Just days before the Financial Oversight and Management Board (FOMB) must present to Court the adjustment plan of the Sales Tax Financing Corporation (COFINA, Spanish acronym), La Fortaleza informed yesterday that Governor Ricardo Rosselló Nevares sent to the Legislature the bill to complete the renegotiation of the debt of that public corporation.
In a press release, it was indicated that the bill before the Legislature is consistent with the preliminary agreement signed by the Board, the government and some COFINA bondholders and that, among other things, would have the effect of redistributing between bondholders and the central government, the part of the Sales and Use Tax (SUT) committed to the payment of bonds.
In written statements, the governor stated that with this agreement, as they did with the debt of the Government Development Bank, they can recover the credibility that the last administration lost and caused the bankruptcy, in addition to the imposition of the Board.
According to the government, once the legislation is approved and the court validates COFINA’s adjustment plan, Puerto Rico would see a 32 percent reduction in its largest obligation for bonds and, in turn, the Treasury would see, on average, an additional $ 425 million each year.
The Board anticipates that the COFINA adjustment plan will be approved by March 2019.
The agreement between the Board, the government and some COFINA bondholders rests in turn, in a pact signed last summer by COFINA's agent, Bettina M. Whyte, and the Unsecured Creditors Committee (UCC), and that put an end to the dispute between the government and bondholders about the SUT. This agreement establishes that the pledged portion of the SUT (5.5 percent) will be distributed among bondholders of the public corporation, at a rate of 53.65 percent for the COFINA bondholders and 46.35 percent for the central government.

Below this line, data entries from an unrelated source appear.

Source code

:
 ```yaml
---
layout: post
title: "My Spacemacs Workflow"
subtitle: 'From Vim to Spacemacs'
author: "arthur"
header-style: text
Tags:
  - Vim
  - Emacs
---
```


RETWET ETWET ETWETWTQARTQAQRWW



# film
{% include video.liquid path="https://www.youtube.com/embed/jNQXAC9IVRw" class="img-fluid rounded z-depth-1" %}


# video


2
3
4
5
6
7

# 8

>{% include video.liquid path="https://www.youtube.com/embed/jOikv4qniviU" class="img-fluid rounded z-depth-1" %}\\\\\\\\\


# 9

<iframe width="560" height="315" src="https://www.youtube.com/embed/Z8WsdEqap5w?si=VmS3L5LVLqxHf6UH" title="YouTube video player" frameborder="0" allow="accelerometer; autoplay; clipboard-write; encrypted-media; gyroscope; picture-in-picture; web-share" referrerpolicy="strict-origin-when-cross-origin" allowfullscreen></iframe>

COFINA bondholders would modify their credit through the new redistribution of the SUT, recovering values close to par in the case of the main bondholders and over 50 cents in the case of the subordinated creditors.
As part of these negotiations, bondholders will distribute the funds accumulated in COFINA reserve accounts until last July. Meanwhile, the Board and the government agreed to pay to more than twenty funds that have sued the government for $ 332.7 million, in exchange to stop litigating. Such payment would come from COFINA reserve account and an unstated part of the central government, says the agreement.
On September 26, El Nuevo Día revealed that in order to complete the agreement in COFINA it was necessary to approve a bill with several conditions. Among these, the fact that the new successor entity of COFINA and the bonds exchanged will be ruled by the laws of New York and to formally establish the redistribution of the pledged portion of the SUT.
Likewise, the exchanged bonds will not have the right to acceleration and it is necessary to create a new board of directors for COFINA, whose members can be recommended by bondholders and insurers.
Although the Board and the government suggest that the agreement would favor Puerto Rico, this week, former Treasury adviser Antonio Weiss and economists Brad W. Setser and Desmond Lachman warned that the COFINA agreement will harm the island.
Experts warned that the agreement includes capital appreciation bonds, which implies accumulating compound interest to be paid at maturity and that the savings achieved in debt payment during the first years would double in the long run.
"If the government of Puerto Rico and the the Board created by Congress agree on similar terms with creditors who hold General Obligation bonds, it will only be a matter of time before the government is forced to default again or cut pension payments on which more than 325,000 workers depend," said Weiss, Setser and Lachmond.